AI Is Supercharging Disinformation Warfare


Banners displaying a new AI deepfake detector at a demonstration in Barcelona, Spain, earlier this year.  Photo by Bruna Casas / Reuters

 

Foreign Affairs
In June, the secure Signal account of a European foreign minister pinged with a text message. The sender claimed to be U.S. Secretary of State Marco Rubio with an urgent request. A short time later, two other foreign ministers, a U.S. governor, and a member of Congress received the same message, this time accompanied by a sophisticated voice memo impersonating Rubio. Although the communication appeared to be authentic, its tone matching what would be expected from a senior official, it was actually a malicious forgery—a deepfake, engineered with artificial intelligence by unknown actors. Had the lie not been caught, the stunt had the potential to sow discord, compromise American diplomacy, or extract sensitive intelligence from Washington’s foreign partners.

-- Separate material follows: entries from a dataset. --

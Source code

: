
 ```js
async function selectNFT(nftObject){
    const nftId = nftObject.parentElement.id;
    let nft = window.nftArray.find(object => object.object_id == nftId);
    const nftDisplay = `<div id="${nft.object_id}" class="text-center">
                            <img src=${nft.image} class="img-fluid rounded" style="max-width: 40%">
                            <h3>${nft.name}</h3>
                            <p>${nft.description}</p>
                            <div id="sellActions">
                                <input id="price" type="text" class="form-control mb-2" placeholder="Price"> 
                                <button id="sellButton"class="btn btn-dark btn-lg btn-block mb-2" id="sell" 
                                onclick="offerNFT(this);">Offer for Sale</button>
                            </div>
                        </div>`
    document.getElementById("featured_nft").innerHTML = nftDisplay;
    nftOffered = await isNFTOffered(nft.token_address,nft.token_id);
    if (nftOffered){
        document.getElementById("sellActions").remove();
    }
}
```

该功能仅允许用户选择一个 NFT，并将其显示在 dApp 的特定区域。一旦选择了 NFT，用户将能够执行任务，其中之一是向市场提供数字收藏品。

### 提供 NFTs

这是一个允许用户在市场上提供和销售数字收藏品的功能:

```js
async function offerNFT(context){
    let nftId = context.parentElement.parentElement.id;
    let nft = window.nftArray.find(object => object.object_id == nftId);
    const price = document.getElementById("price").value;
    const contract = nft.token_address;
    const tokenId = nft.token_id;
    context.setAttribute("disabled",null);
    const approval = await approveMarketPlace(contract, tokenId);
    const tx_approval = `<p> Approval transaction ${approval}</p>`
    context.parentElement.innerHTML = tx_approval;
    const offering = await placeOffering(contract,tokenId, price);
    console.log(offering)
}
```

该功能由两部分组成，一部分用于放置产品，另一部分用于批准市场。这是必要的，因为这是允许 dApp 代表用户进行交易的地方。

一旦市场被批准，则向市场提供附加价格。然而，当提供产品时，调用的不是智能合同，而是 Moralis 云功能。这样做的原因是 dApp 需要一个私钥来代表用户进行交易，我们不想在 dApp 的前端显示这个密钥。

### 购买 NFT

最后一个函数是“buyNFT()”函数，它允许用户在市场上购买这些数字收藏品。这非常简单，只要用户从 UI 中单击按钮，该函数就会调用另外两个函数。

This was not the last disquieting example of AI enabling malign actors to conduct information warfare—the manipulation and distribution of information to gain an advantage over an adversary. In August, researchers at Vanderbilt University revealed that a Chinese tech firm, GoLaxy, had used AI to build data profiles of at least 117 sitting U.S. lawmakers and over 2,000 American public figures. The data could be used to construct plausible AI-generated personas that mimic those figures and craft messaging campaigns that appeal to the psychological traits of their followers. GoLaxy’s goal, demonstrated in parallel campaigns in Hong Kong and Taiwan, was to build the capability to deliver millions of different, customized lies to millions of individuals at once.